The landlord stated that, as the resident had indicated £100,000 would be an appropriate settlement figure and the subcontractor had offered £15,000, the resident should provide a priced list of all items she had lost. It agreed to facilitate discussions between the resident and the subcontractor.

  1. On 6 March 2023, the landlord wrote to the resident and said its position remained unchanged. It provided the details of its insurance team but reiterated its insurer would not accept liability.
  2. The resident asked the Service to investigate. She states her insurance claim remains unresolved. She wants the landlord to accept liability for the incident with the disposal of her belongings and deal with it accordingly.

Assessment and findings

Scope of investigation

  1. The landlord is responsible for the carrying out of its statutory functions, including when they are contracted or subcontracted out to companies that do not have a legal relationship with the resident.
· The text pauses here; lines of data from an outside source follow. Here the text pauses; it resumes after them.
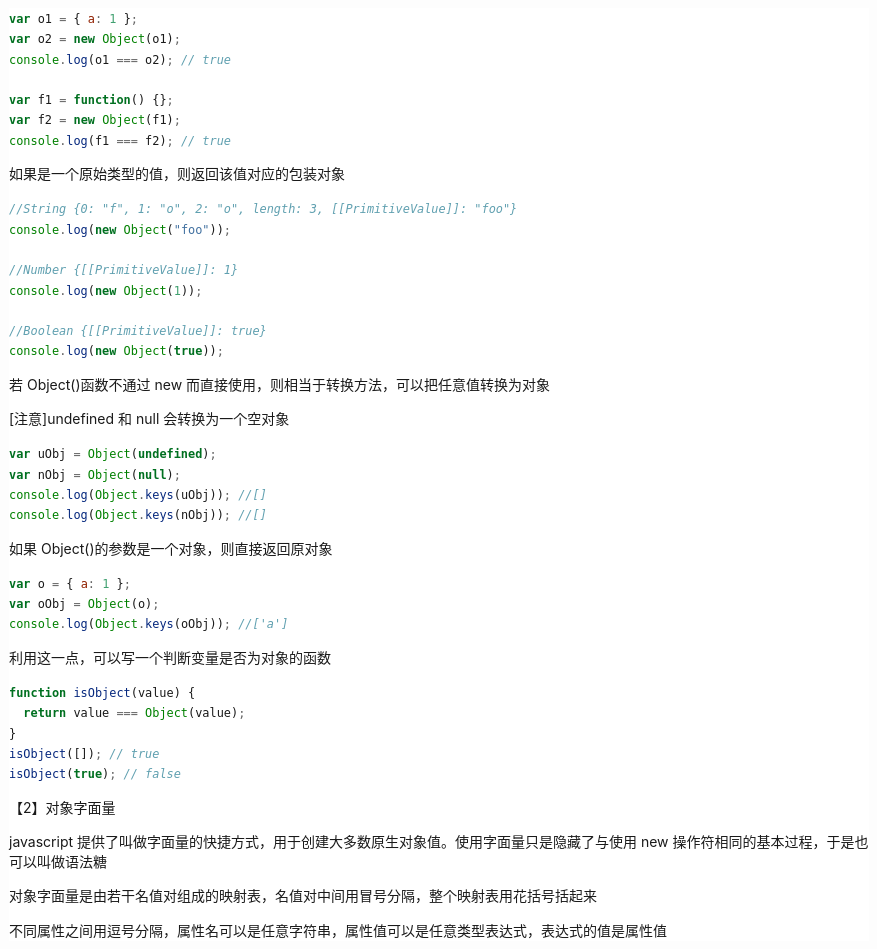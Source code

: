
 ```javascript
var o1 = { a: 1 };
var o2 = new Object(o1);
console.log(o1 === o2); // true

var f1 = function() {};
var f2 = new Object(f1);
console.log(f1 === f2); // true
```

如果是一个原始类型的值，则返回该值对应的包装对象

```javascript
//String {0: "f", 1: "o", 2: "o", length: 3, [[PrimitiveValue]]: "foo"}
console.log(new Object("foo"));

//Number {[[PrimitiveValue]]: 1}
console.log(new Object(1));

//Boolean {[[PrimitiveValue]]: true}
console.log(new Object(true));
```

若 Object()函数不通过 new 而直接使用，则相当于转换方法，可以把任意值转换为对象

[注意]undefined 和 null 会转换为一个空对象

```javascript
var uObj = Object(undefined);
var nObj = Object(null);
console.log(Object.keys(uObj)); //[]
console.log(Object.keys(nObj)); //[]
```

如果 Object()的参数是一个对象，则直接返回原对象

```javascript
var o = { a: 1 };
var oObj = Object(o);
console.log(Object.keys(oObj)); //['a']
```

利用这一点，可以写一个判断变量是否为对象的函数

```javascript
function isObject(value) {
  return value === Object(value);
}
isObject([]); // true
isObject(true); // false
```

【2】对象字面量

javascript 提供了叫做字面量的快捷方式，用于创建大多数原生对象值。使用字面量只是隐藏了与使用 new 操作符相同的基本过程，于是也可以叫做语法糖

对象字面量是由若干名值对组成的映射表，名值对中间用冒号分隔，整个映射表用花括号括起来

不同属性之间用逗号分隔，属性名可以是任意字符串，属性值可以是任意类型表达式，表达式的值是属性值


  [a + 3]: "abc",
During the course of the events described, the subcontractor accepted liability for the removal and disposal of the resident’s belongings. The Service is not in a position to dispute this. The landlord was therefore within its rights to refer the resident to the subcontractor’s insurer. It is outside of the Service’s remit to determine who is liable for the resident’s losses in July 2022. Such liability issues are more appropriately handled by another process, such as through an insurance company or by the courts. Therefore, it would be inappropriate for this investigation to determine whether the landlord or its contractor were negligent parties and liable for the costs incurred by the resident as a result of the disposal of her belongings. The Service will be able to consider the landlord’s handling of the matter, including the support it provided to the resident, and make a finding on this basis.
  2. The events referred to in this complaint involve various third parties, including insurance companies and companies contracted to carry out functions on behalf of the landlord. The Housing Ombudsman Scheme provides for the Service to investigate and assess the actions of its members only, which in this case is the landlord. As third party companies such as contractors, subcontractors and insurance companies are not members of the Scheme, it is outside of our remit to directly assess their actions or inaction. This investigation will focus on whether the landlord handled relevant matters in an appropriate and reasonable way, including the actions of its contractors and in accordance with the landlord’s policies and/or legal obligations.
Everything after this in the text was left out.